**What you need to do:** Could you print exactly the lines of the listing below, starting at the line that has "[Доказательства]" and ending at the line that has "относящихся к Уголовному Делу", and only those lines?

== Source material ==

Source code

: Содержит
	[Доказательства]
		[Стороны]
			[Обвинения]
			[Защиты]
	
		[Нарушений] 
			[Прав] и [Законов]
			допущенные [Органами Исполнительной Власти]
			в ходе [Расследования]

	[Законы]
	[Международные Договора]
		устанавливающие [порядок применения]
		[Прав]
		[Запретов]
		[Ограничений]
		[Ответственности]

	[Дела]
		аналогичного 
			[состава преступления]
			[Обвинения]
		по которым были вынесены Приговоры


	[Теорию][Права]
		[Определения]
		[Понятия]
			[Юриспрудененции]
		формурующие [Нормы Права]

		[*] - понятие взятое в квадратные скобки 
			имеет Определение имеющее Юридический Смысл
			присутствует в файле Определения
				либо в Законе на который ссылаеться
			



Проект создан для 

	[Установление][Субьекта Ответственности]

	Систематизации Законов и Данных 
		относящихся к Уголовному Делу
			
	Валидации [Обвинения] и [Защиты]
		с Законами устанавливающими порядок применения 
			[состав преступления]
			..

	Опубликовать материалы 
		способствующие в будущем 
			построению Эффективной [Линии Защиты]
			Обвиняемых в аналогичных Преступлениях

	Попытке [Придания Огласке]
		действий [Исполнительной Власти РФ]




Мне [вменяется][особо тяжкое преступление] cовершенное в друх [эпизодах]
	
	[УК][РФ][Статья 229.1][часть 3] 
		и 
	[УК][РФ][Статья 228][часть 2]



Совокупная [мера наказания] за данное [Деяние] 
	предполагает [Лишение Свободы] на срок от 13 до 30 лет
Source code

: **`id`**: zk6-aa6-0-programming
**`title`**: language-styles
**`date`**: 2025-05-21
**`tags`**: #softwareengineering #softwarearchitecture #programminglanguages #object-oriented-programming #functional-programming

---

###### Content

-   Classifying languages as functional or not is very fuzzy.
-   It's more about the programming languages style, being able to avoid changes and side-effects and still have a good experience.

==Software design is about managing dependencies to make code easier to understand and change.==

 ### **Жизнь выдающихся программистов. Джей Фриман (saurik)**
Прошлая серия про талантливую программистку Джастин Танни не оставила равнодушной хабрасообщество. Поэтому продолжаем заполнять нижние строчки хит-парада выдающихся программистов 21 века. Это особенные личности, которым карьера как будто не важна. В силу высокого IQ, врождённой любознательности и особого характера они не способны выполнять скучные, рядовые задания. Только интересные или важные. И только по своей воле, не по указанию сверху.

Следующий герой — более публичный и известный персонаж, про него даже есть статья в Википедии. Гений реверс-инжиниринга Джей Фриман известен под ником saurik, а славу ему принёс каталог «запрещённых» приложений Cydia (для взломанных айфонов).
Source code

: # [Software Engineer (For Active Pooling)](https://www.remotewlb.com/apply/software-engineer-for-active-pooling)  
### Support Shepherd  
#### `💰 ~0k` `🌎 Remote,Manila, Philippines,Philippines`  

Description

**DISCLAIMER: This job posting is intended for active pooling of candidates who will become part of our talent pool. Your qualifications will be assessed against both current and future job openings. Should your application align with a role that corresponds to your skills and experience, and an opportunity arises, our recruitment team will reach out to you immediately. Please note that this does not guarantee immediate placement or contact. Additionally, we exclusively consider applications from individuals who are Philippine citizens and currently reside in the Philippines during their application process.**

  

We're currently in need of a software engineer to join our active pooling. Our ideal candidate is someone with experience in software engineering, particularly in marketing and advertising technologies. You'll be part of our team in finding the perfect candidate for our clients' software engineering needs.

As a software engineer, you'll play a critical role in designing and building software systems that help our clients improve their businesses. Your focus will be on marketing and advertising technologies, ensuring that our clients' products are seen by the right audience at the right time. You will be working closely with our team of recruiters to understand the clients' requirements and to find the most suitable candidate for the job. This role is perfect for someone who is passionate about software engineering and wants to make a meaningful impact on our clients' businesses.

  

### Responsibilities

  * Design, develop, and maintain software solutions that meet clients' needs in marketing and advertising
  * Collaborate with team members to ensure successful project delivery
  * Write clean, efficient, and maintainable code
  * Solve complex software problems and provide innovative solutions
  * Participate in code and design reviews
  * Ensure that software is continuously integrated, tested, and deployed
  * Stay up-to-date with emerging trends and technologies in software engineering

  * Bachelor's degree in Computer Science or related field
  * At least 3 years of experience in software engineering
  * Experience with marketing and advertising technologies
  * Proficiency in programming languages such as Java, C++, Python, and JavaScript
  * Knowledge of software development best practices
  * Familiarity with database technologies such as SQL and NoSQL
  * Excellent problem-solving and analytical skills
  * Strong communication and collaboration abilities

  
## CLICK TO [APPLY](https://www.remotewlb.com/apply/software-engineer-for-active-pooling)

===

**Expected output:**
	[Доказательства]
		[Стороны]
			[Обвинения]
			[Защиты]
	
		[Нарушений] 
			[Прав] и [Законов]
			допущенные [Органами Исполнительной Власти]
			в ходе [Расследования]

	[Законы]
	[Международные Договора]
		устанавливающие [порядок применения]
		[Прав]
		[Запретов]
		[Ограничений]
		[Ответственности]

	[Дела]
		аналогичного 
			[состава преступления]
			[Обвинения]
		по которым были вынесены Приговоры


	[Теорию][Права]
		[Определения]
		[Понятия]
			[Юриспрудененции]
		формурующие [Нормы Права]

		[*] - понятие взятое в квадратные скобки 
			имеет Определение имеющее Юридический Смысл
			присутствует в файле Определения
				либо в Законе на который ссылаеться
			



Проект создан для 

	[Установление][Субьекта Ответственности]

	Систематизации Законов и Данных 
		относящихся к Уголовному Делу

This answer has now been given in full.